Nationale identiteit, maar dan ruimtelijk

Het ‘verkeerde’ populisme is gekeerd, we lijken op weg naar een ouderwets saai centrumrechts kabinet. Count your Blessings, zegt men in binnen- en buitenland. Daartegenover staat dat het kabinet van de grote hervormingen met meer dan dertig zetels verlies werd afgestraft. Hoe moet dat nu (nieuwe) hervormingen hun ruimtelijk beslag gaan krijgen?

Er is veel gesproken over onze nationale identiteit, onze normen en waarden. Maar hebben we al enig idee van onze ruimtelijke nationale identiteit in de nabije toekomst, een richtsnoer voor de miljardeninvesteringen van de komende jaren?

Oproepen aan de formerende partijen waren er volop aan de vooravond van de verkiezingen. De ruimtelijke opgaven zijn in vele toonaarden geschetst. De G4 wil maar liefst 35 miljard om in vijftien jaar een miljoen nieuwe ‘groene’ woningen te realiseren en bereikbaar te maken. Met NL Next Level doen werkgevers, middenstand, boeren, horeca en brancheorganisaties eveneens een oproep om te bouwen, maar ook om kleinstedelijk en ruraal Nederland ‘naadloos en multimodaal’ verbonden te houden met de bruisende grote steden.

Het ‘Schaduwkabinet’ van Wij maken Nederland – de follow up van het Jaar van de Ruimte 2015 – wil de energietransitie op één, een andere landbouw ‘dicht bij de steden’, high tech en ICT voor ons allemaal en Topnetwerken in plaats van Topsectoren. De creatieve industrie pleit voor betrokkenheid van ontwerp en creatie vanaf het begin bij het nadenken over wat ons in de grote opgaven te doen staat. De Groningers ontlokten de politiek al verschillende toezeggingen onder leiding van Freek de Jonge en het ‘Randland’[1] beklaagt zich over de achterstelling bij de Randstad bij monde van een reeks gedeputeerden uit de krimpregio’s.

Ik ben vast nog een reeks aan manifesten, open brieven en oproepen vergeten, maar dit is het beeld: er moet heel veel gebouwd en verbouwd, we moeten over op duurzame energie en -landbouw, we moeten ons aanpassen aan klimaatverandering en bodemdaling, we moeten bouwen en verbouwen voor nieuwe vormen in onderwijs en zorg en we moeten de tweedeling in Nederland bestrijden.

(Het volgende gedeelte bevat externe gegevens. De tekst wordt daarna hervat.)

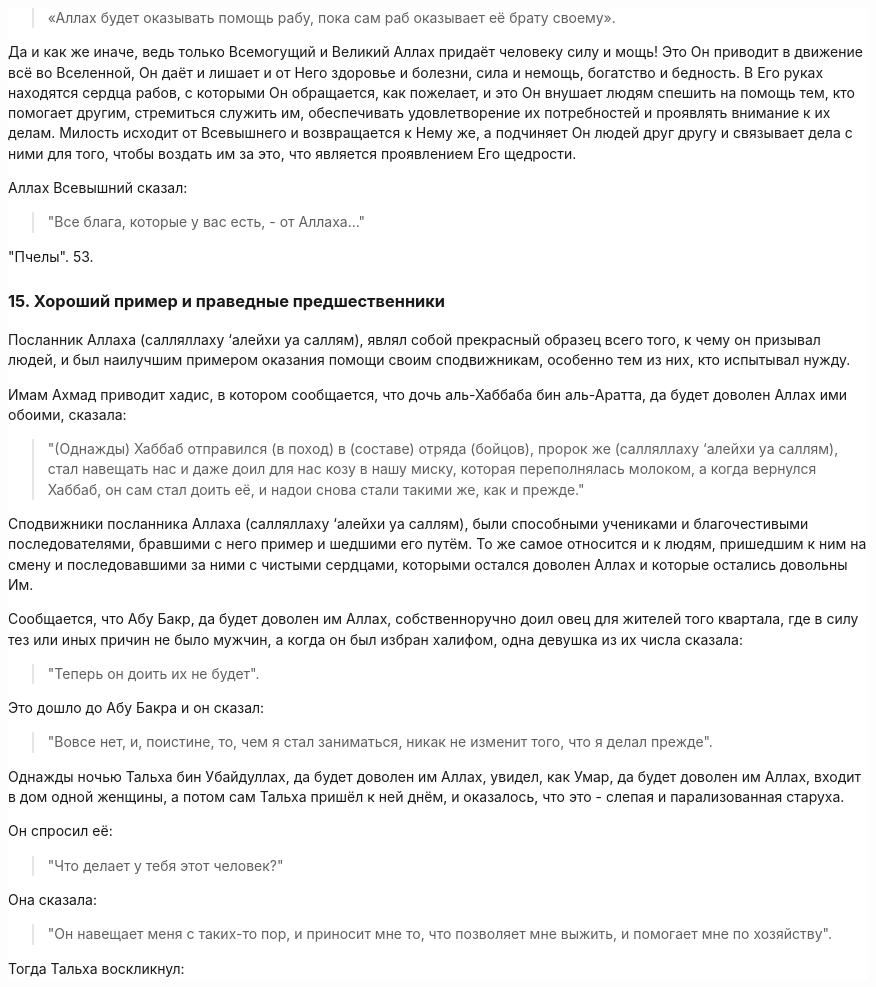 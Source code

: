 >«Аллах будет оказывать помощь рабу, пока сам раб оказывает её брату своему».

Да и как же иначе, ведь только Всемогущий и Великий Аллах придаёт человеку силу и мощь! Это Он приводит в движение всё во Вселенной, Он даёт и лишает и от Него здоровье и болезни, сила и немощь, богатство и бедность. В Его руках находятся сердца рабов, с которыми Он обращается, как пожелает, и это Он внушает людям спешить на помощь тем, кто помогает другим, стремиться служить им, обеспечивать удовлетворение их потребностей и проявлять внимание к их делам. Милость исходит от Всевышнего и возвращается к Нему же, а подчиняет Он людей друг другу и связывает дела с ними для того, чтобы воздать им за это, что является проявлением Его щедрости.

Аллах Всевышний сказал:

>"Все блага, которые у вас есть, - от Аллаха..." 

"Пчелы". 53.

### 15. Хороший пример и праведные предшественники

Посланник Аллаха (салляллаху ‘алейхи уа саллям), являл собой прекрасный образец всего того, к чему он призывал людей, и был наилучшим примером оказания помощи своим сподвижникам, особенно тем из них, кто испытывал нужду.

Имам Ахмад приводит хадис, в котором сообщается, что дочь аль-Хаббаба бин аль-Аратта, да будет доволен Аллах ими обоими, сказала: 

>"(Однажды) Хаббаб отправился (в поход) в (составе) отряда (бойцов), пророк же (салляллаху ‘алейхи уа саллям), стал навещать нас и даже доил для нас козу в нашу миску, которая переполнялась молоком, а когда вернулся Хаббаб, он сам стал доить её, и надои снова стали такими же, как и прежде."

Сподвижники посланника Аллаха (салляллаху ‘алейхи уа саллям), были способными учениками и благочестивыми последователями, бравшими с него пример и шедшими его путём. То же самое относится и к людям, пришедшим к ним на смену и последовавшими за ними с чистыми сердцами, которыми остался доволен Аллах и которые остались довольны Им.

Cообщается, что Абу Бакр, да будет доволен им Аллах, собственноручно доил овец для жителей того квартала, где в силу тез или иных причин не было мужчин, а когда он был избран халифом, одна девушка из их числа сказала: 

>"Теперь он доить их не будет".

Это дошло до Абу Бакра и он сказал: 

>"Вовсе нет, и, поистине, то, чем я стал заниматься, никак не изменит того, что я делал прежде".

Однажды ночью Тальха бин Убайдуллах, да будет доволен им Аллах, увидел, как Умар, да будет доволен им Аллах, входит в дом одной женщины, а потом сам Тальха пришёл к ней днём, и оказалось, что это - слепая и парализованная старуха.

Он спросил её: 

>"Что делает у тебя этот человек?"

Она сказала: 

>"Он навещает меня с таких-то пор, и приносит мне то, что позволяет мне выжить, и помогает мне по хозяйству".

Тогда Тальха воскликнул: 
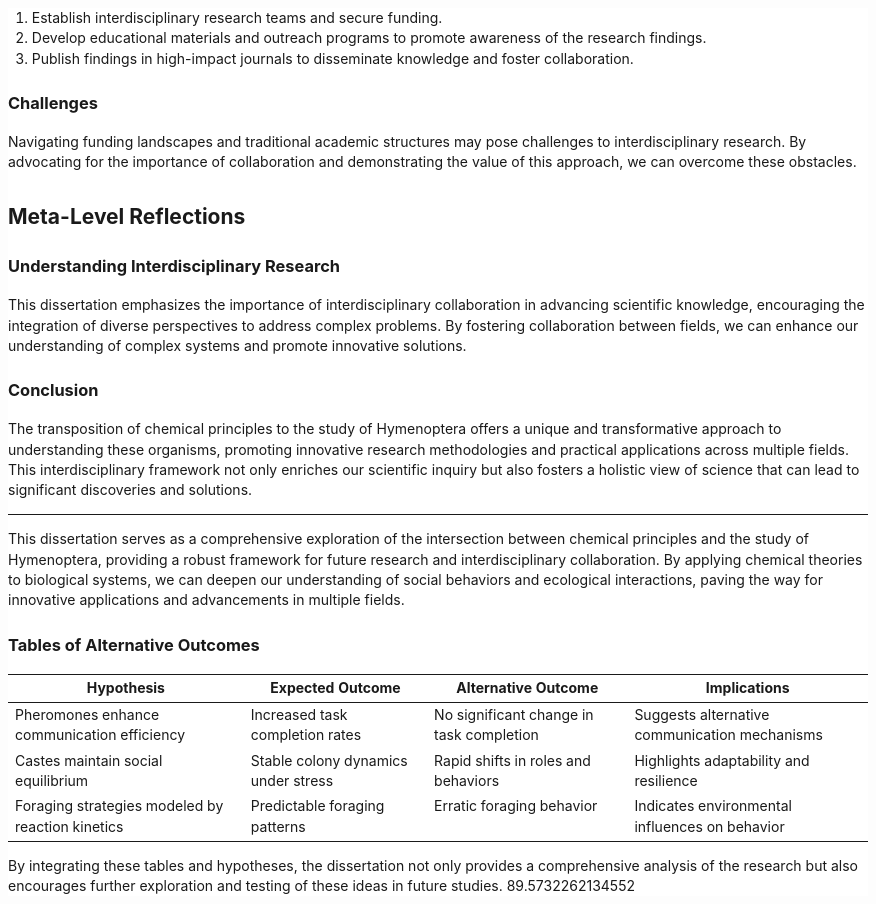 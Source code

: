 1. Establish interdisciplinary research teams and secure funding.
2. Develop educational materials and outreach programs to promote awareness of the research findings.
3. Publish findings in high-impact journals to disseminate knowledge and foster collaboration.

### Challenges

Navigating funding landscapes and traditional academic structures may pose challenges to interdisciplinary research. By advocating for the importance of collaboration and demonstrating the value of this approach, we can overcome these obstacles.

## Meta-Level Reflections

### Understanding Interdisciplinary Research

This dissertation emphasizes the importance of interdisciplinary collaboration in advancing scientific knowledge, encouraging the integration of diverse perspectives to address complex problems. By fostering collaboration between fields, we can enhance our understanding of complex systems and promote innovative solutions.

### Conclusion

The transposition of chemical principles to the study of Hymenoptera offers a unique and transformative approach to understanding these organisms, promoting innovative research methodologies and practical applications across multiple fields. This interdisciplinary framework not only enriches our scientific inquiry but also fosters a holistic view of science that can lead to significant discoveries and solutions. 

---

This dissertation serves as a comprehensive exploration of the intersection between chemical principles and the study of Hymenoptera, providing a robust framework for future research and interdisciplinary collaboration. By applying chemical theories to biological systems, we can deepen our understanding of social behaviors and ecological interactions, paving the way for innovative applications and advancements in multiple fields.

### Tables of Alternative Outcomes

| Hypothesis | Expected Outcome | Alternative Outcome | Implications |
|------------|------------------|---------------------|--------------|
| Pheromones enhance communication efficiency | Increased task completion rates | No significant change in task completion | Suggests alternative communication mechanisms |
| Castes maintain social equilibrium | Stable colony dynamics under stress | Rapid shifts in roles and behaviors | Highlights adaptability and resilience |
| Foraging strategies modeled by reaction kinetics | Predictable foraging patterns | Erratic foraging behavior | Indicates environmental influences on behavior |

By integrating these tables and hypotheses, the dissertation not only provides a comprehensive analysis of the research but also encourages further exploration and testing of these ideas in future studies. 89.5732262134552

Bij dat laatste beginnen de problemen.

Om te beginnen zijn we het niet eens over waar dat miljoen nieuwe woningen moet komen. In de verdichte Megapool Amsterdam of in de verdunde netwerkstad Nederland? Wordt het bebouwd perifeer gebied gesaneerd en omgezet in natuur of vindt het zichzelf opnieuw uit? Maakt de energietransitie van de buitengebieden opnieuw wingewesten, deze keer niet van kolen of gas maar van wind en zon? Gaat de duurzame landbouw richting extensief en ‘koe-in-de-wei’ of wordt het high tech en intensief in de stad en daar dicht omheen?

De oproepen en manifesten lopen wat om die keuzes heen. Dat is ook niet zo gek, want we weten niet zo goed hoe de stad, het middenland – pas recent op de kaart gezet door politiek geograaf Josse de Voogd –  en de periferie zich tot elkaar moeten gaan verhouden. We zitten nog vast aan een mentale kaart van stad en platteland, terwijl een groot deel van ons land er tussenin zit en men ook op het platteland het geld allang niet meer hoofdzakelijk in de landbouw verdient.

Onder druk van de electorale les voor het hervormingskabinet en een ‘gekeerd’ maar onverminderd groot ‘verkeerd’populisme, krijgt het nieuwe kabinet een zware dobber aan de transities, de tweedeling en de ruimtelijke nationale identiteit.

[1] Nationaal decentraal gebied buiten de nabijheid van de Randstad. Sabine Meier Hanzehogeschool Groningen e.a.